Она молча открыла сумочку и протянула две зеленые купюры. Тот вежливо принял, затем достал блокнот.
— Имя, фамилия, отчество, год рождения?
ОНА ответила.
— Так, — удовлетворенно закивал тот, — так. Теперь памятник. Какой бы вы хотели?
— Попроще, — уточнила женщина. — Попроще.
— Самый простой — двести пятьдесят. Но для вас, так и быть, двести.
— Давайте. И, быстрее, пожалуйста. Я должна на работу.
— Небольшой аванс.
ОНА вытащила ещё сотню.
— Хватит?
— Вполне.
— Когда будет готов памятник?
— Дней через десять.
— Через неделю.
— Сделаем. Вашим потомкам останется дописать лишь дату смерти. Но я вам от души желаю прожить ещё хотя бы столько же.
— Спасибо. Ну, поехали?
— Да, да.
Такси тронулось с места.
Мужчина, севший впереди рядом с водителем, обернулся к НЕЙ.

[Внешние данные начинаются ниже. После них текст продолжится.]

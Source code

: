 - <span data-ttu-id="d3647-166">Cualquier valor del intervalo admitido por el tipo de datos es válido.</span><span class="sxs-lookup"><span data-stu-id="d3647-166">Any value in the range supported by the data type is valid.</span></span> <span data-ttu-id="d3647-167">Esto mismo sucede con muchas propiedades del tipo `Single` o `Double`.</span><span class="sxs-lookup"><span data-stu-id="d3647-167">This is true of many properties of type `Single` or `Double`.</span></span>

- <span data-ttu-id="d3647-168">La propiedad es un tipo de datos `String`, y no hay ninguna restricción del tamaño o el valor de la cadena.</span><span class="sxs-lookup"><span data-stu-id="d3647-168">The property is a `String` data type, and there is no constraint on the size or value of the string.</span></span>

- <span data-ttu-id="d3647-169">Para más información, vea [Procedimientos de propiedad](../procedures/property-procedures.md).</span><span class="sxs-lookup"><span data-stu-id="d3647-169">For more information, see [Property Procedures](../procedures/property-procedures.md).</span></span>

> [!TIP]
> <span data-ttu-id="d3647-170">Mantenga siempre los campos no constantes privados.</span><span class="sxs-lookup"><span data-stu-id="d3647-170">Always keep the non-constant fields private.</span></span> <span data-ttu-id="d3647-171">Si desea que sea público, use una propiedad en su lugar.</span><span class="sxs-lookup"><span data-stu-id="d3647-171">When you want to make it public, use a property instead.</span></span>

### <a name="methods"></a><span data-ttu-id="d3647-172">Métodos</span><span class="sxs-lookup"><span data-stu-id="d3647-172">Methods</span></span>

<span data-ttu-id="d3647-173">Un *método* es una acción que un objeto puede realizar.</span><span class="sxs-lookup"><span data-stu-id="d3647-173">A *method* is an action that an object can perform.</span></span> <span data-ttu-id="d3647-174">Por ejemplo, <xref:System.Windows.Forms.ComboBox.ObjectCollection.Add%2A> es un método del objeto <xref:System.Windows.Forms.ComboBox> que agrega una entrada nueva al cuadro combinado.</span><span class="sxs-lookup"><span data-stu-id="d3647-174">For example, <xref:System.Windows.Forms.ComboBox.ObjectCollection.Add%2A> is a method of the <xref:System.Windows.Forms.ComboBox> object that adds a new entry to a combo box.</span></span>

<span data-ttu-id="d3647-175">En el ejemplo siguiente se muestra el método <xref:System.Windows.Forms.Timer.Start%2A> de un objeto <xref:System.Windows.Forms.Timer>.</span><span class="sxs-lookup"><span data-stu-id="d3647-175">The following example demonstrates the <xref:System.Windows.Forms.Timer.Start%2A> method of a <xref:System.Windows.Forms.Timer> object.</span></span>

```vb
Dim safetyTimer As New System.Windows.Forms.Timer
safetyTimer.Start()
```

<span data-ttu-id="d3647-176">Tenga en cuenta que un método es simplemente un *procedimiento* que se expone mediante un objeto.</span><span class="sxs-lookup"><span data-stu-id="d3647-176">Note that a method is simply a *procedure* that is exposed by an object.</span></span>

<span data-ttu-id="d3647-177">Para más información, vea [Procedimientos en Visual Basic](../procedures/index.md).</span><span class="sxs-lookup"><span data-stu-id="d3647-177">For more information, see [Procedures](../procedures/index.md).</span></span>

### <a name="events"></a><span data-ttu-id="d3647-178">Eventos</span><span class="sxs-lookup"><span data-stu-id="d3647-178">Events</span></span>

— Кто-то из ваших близких должен запомнить это место.
ОНА согласно закивала.
— Я уже думала об этом. Дети будут знать. «А заодно и проинформируют отца о том, что я и о памятнике своем позаботилась сама».
У своего офиса служитель вышел, любезно осклабился, попрощался.
Такси выехало за ворота и стало подниматься вверх, к городу.
— Остановите, пожалуйста, — попросила ОНА.
— Здесь? — удивленно обернулся шофер.
— Да, здесь. Остановите.
Машина стала.
— Я могу посидеть одна несколько минут? — спросила ОНА обалдевшего водителя. — Вот ваши деньги. Но вы меня отвезете обратно. Просто, — ОНА сделала неопределенный жест, — воспоминания…
— Понимаю, понимаю. — Шофер вылез, бережно пересчитал двойную плату. Я погуляю, а вы потом позовете.
Каждый прожитый день приближает человека к собственной смерти. Этот незамысловатый математический отсчет, увы, невозможно замедлить, остановить, а уж тем более предотвратить. Всему свой срок — рождению, жизни, кончине. Так было, так есть, так будет. Выходит, человек рождается, чтобы помучаться неурядицами на грешной земле. Тогда для чего нужна жизнь? Интересно, как бы поступали младенцы, находясь пока в утробе матери и имея фантастическую возможность предвидеть свою будущую жизнь после рождения? Захотели бы они родиться? Вероятно, добрая половина их отказалась бы.